- EXERCISE OBJECTIVE:
The answer must consist of each line below that contains the string "devices".

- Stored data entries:
•••••
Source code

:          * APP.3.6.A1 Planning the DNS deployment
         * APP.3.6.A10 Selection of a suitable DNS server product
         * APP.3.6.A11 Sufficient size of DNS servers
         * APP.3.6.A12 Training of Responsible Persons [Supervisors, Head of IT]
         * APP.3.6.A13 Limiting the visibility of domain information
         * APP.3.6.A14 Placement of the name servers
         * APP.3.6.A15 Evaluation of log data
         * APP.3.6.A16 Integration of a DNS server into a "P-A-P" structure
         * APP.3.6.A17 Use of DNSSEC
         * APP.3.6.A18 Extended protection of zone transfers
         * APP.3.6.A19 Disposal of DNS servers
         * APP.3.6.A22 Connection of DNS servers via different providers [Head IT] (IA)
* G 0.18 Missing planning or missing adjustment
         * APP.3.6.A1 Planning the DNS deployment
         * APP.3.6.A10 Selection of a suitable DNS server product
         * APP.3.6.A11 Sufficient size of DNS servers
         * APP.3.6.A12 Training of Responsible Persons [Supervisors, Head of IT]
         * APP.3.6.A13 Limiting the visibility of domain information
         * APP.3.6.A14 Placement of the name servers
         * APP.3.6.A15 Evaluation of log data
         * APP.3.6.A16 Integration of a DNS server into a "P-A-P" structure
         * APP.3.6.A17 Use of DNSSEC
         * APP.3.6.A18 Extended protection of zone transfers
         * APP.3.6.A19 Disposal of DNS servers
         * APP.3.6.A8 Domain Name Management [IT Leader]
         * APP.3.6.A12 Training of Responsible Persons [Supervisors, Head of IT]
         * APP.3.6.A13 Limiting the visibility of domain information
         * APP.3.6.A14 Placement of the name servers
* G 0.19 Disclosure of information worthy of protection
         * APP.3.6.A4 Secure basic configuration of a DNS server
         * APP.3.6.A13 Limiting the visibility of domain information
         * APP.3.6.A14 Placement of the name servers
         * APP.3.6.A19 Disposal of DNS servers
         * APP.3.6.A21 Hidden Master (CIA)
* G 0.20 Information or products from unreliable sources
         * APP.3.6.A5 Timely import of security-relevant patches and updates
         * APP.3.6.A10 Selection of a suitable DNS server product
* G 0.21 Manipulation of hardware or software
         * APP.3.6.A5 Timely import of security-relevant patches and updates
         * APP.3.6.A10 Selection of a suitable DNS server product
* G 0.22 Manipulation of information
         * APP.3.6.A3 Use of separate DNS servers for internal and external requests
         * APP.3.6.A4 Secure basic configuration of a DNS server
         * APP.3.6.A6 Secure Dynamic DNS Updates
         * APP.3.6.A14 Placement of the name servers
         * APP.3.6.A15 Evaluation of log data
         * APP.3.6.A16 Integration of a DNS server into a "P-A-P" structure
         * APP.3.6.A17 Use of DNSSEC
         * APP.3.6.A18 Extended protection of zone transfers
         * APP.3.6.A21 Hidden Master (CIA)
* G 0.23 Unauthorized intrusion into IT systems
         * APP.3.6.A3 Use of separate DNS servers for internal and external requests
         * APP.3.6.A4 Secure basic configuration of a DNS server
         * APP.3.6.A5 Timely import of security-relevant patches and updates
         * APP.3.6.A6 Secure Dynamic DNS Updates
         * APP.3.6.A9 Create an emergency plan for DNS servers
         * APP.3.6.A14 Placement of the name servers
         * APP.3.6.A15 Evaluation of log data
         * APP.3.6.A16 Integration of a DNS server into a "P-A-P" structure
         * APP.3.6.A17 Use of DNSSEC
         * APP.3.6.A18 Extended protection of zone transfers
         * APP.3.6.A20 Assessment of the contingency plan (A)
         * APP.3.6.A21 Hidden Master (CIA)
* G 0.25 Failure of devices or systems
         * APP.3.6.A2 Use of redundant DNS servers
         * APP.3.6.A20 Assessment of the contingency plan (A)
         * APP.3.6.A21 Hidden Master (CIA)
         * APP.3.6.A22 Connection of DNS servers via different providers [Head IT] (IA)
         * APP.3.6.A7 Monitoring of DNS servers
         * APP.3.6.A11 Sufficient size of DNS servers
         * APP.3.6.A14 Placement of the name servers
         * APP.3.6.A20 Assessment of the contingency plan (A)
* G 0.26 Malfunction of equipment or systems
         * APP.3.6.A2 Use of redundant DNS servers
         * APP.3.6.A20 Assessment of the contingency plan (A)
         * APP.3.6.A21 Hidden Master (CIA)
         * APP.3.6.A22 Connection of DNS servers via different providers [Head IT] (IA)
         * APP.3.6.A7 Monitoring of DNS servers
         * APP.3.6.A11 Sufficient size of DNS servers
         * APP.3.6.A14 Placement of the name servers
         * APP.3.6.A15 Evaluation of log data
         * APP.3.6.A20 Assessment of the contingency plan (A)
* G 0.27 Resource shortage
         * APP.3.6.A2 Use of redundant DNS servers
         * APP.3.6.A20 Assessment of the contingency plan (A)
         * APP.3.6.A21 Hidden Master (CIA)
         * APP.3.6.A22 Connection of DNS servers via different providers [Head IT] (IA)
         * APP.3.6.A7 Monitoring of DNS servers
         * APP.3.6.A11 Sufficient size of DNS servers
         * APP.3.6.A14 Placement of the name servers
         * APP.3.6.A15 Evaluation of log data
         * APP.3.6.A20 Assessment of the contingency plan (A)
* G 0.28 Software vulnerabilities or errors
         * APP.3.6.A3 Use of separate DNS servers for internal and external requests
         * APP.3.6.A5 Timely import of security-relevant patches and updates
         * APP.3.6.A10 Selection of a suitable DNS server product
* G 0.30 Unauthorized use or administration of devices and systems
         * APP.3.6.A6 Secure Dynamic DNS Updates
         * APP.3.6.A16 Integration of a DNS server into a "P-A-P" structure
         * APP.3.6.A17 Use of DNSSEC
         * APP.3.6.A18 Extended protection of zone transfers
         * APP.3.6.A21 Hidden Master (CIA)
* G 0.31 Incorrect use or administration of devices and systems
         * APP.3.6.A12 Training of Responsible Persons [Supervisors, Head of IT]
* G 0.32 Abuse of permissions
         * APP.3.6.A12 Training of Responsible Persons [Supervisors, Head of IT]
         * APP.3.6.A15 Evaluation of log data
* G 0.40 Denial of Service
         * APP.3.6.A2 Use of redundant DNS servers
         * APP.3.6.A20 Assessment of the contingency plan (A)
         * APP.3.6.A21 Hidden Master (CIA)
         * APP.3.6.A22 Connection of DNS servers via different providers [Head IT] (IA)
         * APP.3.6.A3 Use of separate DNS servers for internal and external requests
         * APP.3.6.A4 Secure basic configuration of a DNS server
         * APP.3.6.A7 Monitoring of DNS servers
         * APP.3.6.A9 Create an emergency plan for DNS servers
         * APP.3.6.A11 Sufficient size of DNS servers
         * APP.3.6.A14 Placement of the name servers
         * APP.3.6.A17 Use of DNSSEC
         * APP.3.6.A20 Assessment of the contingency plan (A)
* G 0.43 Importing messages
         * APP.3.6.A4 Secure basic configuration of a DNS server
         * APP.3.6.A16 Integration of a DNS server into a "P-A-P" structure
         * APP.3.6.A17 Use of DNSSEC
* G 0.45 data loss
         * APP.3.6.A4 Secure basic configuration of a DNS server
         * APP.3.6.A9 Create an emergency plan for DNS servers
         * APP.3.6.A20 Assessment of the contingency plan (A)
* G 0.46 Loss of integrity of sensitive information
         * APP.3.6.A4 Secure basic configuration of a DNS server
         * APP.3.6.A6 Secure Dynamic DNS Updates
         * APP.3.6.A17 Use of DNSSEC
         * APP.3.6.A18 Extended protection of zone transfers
•••••
- ANSWER SECTION:
* G 0.25 Failure of devices or systems
* G 0.30 Unauthorized use or administration of devices and systems
* G 0.31 Incorrect use or administration of devices and systems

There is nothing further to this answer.